Hogar de libros
Lourdes Cabrera: Hogar de libros.
En las distintas casas donde he habitado construyo un hogar de libros, emplazado en un territorio como este, a varios metros sobre el nivel del mis expectativas. Nunca termino de explorar sus límites. Ahora, por ejemplo, en este recinto, de cierta manera abrasados por su fuego, de cierta manera curiosos, trastocados por lenguajes, de manera cierta e inesperada.
Conforme recuerdo latitudes y longitudes, el sentimiento de pertenencia a este simbólico acervo ha cobrado mayor importancia. El área es un complejo cultural transitado por discursos audiovisuales, espacio-temporales, epistémicos. Avenidas en las que he podido imaginar hogares tan vivos como los de los clásicos durante el día de su efeméride; publicaciones mensuales, alegres de Sol en virtud de sus 12 vitrales, y casas como la mía: un signo de fuego.
No intento valerme únicamente de metáforas vivas. Nací y he vivido siempre en esta tierra; sin embargo, por otros desarraigos, afirmo, como tantos, que la literatura es mi patria; Borges mismo construyó universos con la materia prima de ciertas obras. Ana María Matute dice que la infancia es el periodo más largo de la vida; el mejor recuerdo de esa etapa en la que siempre estoy, es la lectura. Confieso que ante estos anaqueles abiertos a la exploración, me vuelvo a sentir igualmente dichosa. Pero no es una emoción o un sentimiento: leer estos libros es una condición para ensayar la vida. Dicho de otra manera, por haber nacido mujer, es imposible no abonar al sentido de la multicitada habitación propia. Sin soslayar, por supuesto, las condiciones que posibilitan construir este simbólico espacio, pues aunque estuvieran dadas, no son suficientes para concebirlo como prioridad.

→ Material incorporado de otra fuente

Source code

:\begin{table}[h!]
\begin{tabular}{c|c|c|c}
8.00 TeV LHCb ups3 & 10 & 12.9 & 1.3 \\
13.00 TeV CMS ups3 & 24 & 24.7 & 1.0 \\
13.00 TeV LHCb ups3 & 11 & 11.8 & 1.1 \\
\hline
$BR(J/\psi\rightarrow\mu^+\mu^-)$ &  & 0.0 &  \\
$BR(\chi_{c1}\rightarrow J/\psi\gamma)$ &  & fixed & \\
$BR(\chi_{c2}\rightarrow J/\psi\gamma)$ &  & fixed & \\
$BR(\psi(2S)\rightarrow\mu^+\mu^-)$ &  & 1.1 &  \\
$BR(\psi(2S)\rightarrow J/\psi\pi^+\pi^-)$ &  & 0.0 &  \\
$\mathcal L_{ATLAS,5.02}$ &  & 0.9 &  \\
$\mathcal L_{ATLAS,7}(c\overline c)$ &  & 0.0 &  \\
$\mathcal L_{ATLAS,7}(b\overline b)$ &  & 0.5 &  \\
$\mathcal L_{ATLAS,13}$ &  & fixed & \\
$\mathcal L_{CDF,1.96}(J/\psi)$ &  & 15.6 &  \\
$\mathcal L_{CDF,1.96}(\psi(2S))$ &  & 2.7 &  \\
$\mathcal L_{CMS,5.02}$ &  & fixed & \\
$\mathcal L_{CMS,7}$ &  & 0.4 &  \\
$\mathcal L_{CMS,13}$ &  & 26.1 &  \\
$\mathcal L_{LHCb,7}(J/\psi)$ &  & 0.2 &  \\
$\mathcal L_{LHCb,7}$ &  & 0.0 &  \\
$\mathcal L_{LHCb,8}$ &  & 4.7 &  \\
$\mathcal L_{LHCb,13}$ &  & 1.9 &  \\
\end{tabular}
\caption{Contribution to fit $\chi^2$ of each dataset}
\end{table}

Por esto, lo que invita a reunir ejemplares, lo que impele a ordenarlos por temas nunca es una promesa de lectura, tampoco una sed inaplazable. Esta curiosidad intelectual se antepone al ritmo incesante de la rutina y crece mientras reconoce títulos, índices, bibliografías, párrafos, y se desborda en pequeñas notas, suficientes para encenderla flama.
Me detengo en uno de los anaqueles favoritos: Enciclopedias y Diccionarios, por si después de algunos meses se ha sumado alguien a la familia de los proyectos abarcadores. Estos libros enloquecen de pasión tratando de acomodar el mundo en una sintaxis que me fascina romper y volver a articular. Luego, transito muchas veces por la vieja glorieta B, que me conduce a las recámaras de las amigas Filosofía, Psicología y Religión. Son tres mesas de trabajo discretamente obsesivas; desean muchas veces romper la pared que las separa de un par de huéspedes ubicados en la famosa calle P, y cuyo ventanal da al jardín. Las tres suman esfuerzos para responder seriamente mis porqués. Cosmología hace lo propio, pero ¿la escuchan bien? Las tres desean acercarse a Literatura y Lenguaje porque pueden explicar todo problema con retórica, mito y relato fantástico, y además, tienen muchos seguidores.
Con diez minutos más de ronda podría encontrarme con una nueva adquisición, aunque confieso que la mesa de trabajo PQ es la más exquisita. Siempre tiene un café al amanecer, una libreta para urdir otra clase de centellas y ensoñaciones. Antes de entrar, en el cruce de las avenidas Ciencia, Lenguaje y Literatura, he olvidado hambre, sueño, vista cansada; ruido, distractores. Tanto le debo a estos libros… mas la sola gratitud no alcanzaría a forjar consumados poemas.